Exercise directions:
The answer must consist of the entries, copied exactly and in full.

Provided material:
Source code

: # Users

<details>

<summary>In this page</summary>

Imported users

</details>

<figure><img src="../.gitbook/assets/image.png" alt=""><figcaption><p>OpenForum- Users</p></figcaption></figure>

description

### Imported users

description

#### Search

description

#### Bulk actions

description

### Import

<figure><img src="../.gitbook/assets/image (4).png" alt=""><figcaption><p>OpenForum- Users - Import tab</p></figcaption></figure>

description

Output for this task:
Source code

: # Users

<details>

<summary>In this page</summary>

Imported users

</details>

<figure><img src="../.gitbook/assets/image.png" alt=""><figcaption><p>OpenForum- Users</p></figcaption></figure>

description

### Imported users

description

#### Search

description

#### Bulk actions

description

### Import

<figure><img src="../.gitbook/assets/image (4).png" alt=""><figcaption><p>OpenForum- Users - Import tab</p></figcaption></figure>

description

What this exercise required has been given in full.